Stored data entries:

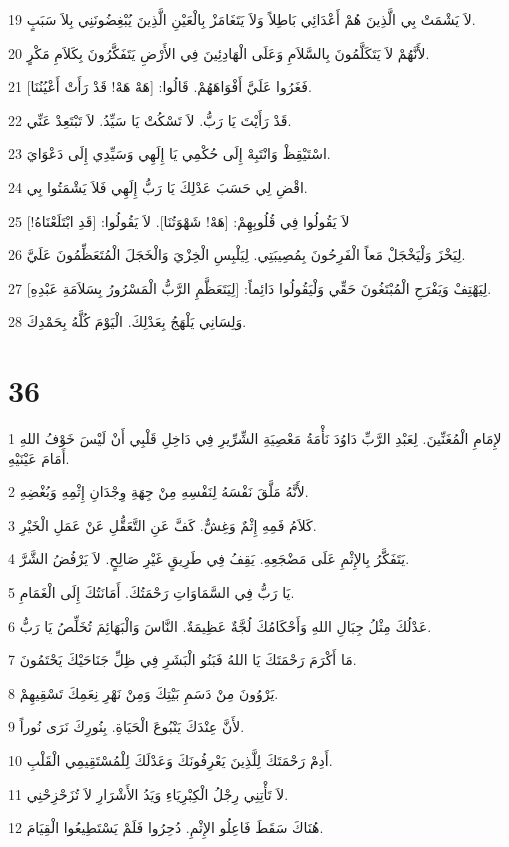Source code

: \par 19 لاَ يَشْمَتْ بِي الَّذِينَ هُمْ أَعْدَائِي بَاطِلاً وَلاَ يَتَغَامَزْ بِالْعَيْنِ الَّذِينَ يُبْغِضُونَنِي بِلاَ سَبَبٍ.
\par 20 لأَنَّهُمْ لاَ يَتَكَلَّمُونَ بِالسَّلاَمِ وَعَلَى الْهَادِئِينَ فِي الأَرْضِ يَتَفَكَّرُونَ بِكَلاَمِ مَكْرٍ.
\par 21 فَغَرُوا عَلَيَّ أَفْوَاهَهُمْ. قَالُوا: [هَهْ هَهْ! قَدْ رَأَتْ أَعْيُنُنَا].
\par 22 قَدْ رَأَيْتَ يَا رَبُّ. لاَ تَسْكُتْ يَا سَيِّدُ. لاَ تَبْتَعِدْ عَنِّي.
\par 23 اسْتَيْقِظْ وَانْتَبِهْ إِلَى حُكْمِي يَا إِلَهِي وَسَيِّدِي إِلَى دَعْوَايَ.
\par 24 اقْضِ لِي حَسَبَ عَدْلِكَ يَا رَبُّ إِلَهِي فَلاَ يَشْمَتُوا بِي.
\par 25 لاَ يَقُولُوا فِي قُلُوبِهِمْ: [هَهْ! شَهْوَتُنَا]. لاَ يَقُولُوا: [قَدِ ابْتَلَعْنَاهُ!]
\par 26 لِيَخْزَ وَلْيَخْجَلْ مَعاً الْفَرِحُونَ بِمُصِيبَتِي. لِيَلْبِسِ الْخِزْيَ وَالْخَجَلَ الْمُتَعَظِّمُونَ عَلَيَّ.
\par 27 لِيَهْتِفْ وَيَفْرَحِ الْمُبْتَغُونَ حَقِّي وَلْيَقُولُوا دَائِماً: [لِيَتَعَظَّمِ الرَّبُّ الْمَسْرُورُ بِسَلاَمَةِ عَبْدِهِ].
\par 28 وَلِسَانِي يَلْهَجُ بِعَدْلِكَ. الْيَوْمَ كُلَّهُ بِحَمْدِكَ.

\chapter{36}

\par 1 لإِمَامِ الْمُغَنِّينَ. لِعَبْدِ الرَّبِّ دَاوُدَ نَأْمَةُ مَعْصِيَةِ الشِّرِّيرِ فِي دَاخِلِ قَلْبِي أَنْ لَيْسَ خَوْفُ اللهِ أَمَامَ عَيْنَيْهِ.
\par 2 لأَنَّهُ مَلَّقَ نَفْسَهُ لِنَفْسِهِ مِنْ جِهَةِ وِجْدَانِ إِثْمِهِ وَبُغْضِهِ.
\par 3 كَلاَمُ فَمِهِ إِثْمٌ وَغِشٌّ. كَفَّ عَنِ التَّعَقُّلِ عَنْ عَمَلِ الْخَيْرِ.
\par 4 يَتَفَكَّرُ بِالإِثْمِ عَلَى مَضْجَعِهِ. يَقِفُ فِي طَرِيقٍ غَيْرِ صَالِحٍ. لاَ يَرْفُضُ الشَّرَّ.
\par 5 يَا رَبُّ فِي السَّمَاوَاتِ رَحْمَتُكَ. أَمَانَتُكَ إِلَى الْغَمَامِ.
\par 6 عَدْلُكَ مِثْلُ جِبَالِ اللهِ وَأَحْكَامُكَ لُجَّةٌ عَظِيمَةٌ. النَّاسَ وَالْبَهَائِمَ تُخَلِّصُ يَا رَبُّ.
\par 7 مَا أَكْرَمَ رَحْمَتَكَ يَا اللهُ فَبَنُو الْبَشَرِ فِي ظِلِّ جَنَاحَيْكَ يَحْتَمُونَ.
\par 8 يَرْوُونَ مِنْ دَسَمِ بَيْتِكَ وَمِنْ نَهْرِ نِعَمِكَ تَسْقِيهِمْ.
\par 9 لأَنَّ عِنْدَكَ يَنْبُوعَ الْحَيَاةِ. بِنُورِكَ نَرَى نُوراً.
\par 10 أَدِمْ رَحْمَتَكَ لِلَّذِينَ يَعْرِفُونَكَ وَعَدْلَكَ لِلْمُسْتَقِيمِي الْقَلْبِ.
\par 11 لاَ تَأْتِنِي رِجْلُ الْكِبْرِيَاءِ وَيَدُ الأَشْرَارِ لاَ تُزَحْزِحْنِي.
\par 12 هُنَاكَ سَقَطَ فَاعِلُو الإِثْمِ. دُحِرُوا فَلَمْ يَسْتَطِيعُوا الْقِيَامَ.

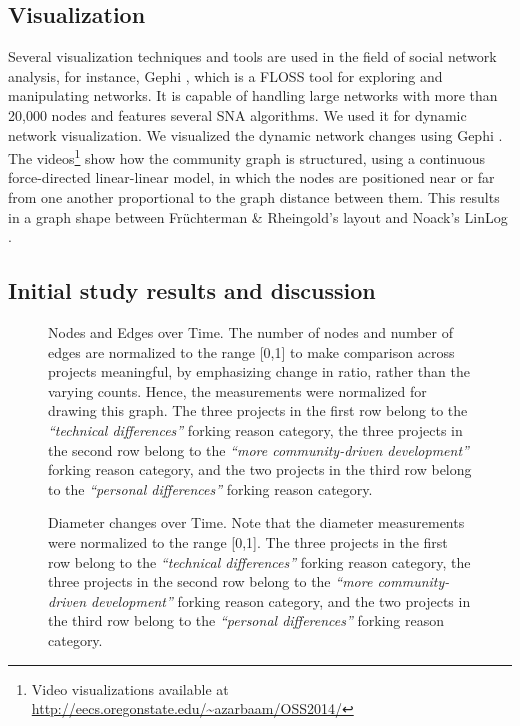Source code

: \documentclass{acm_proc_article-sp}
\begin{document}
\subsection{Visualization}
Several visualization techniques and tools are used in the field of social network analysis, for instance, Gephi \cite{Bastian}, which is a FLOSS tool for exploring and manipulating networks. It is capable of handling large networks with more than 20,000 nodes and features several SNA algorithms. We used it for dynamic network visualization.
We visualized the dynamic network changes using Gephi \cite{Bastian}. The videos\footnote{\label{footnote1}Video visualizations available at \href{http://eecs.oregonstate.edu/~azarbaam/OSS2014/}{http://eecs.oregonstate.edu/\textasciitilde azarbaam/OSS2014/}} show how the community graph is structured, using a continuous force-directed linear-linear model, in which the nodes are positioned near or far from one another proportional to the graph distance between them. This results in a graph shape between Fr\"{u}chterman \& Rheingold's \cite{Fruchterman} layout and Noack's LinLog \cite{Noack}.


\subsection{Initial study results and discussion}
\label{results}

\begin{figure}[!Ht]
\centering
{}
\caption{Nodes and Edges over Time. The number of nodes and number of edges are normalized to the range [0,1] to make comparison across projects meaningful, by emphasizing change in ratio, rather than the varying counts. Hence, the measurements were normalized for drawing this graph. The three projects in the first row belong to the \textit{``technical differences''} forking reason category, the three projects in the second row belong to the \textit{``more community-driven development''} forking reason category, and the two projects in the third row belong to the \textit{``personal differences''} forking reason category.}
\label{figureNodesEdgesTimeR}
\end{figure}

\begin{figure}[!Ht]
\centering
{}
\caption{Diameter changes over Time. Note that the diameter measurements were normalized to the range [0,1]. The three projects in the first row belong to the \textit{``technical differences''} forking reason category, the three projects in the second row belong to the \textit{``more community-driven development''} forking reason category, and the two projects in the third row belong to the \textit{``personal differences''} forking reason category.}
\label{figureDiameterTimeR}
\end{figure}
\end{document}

## Aim of the exercise:
What lines in the records contain the word "subsection"? Return each one.

## Your response:
\subsection{Visualization}
\subsection{Initial study results and discussion}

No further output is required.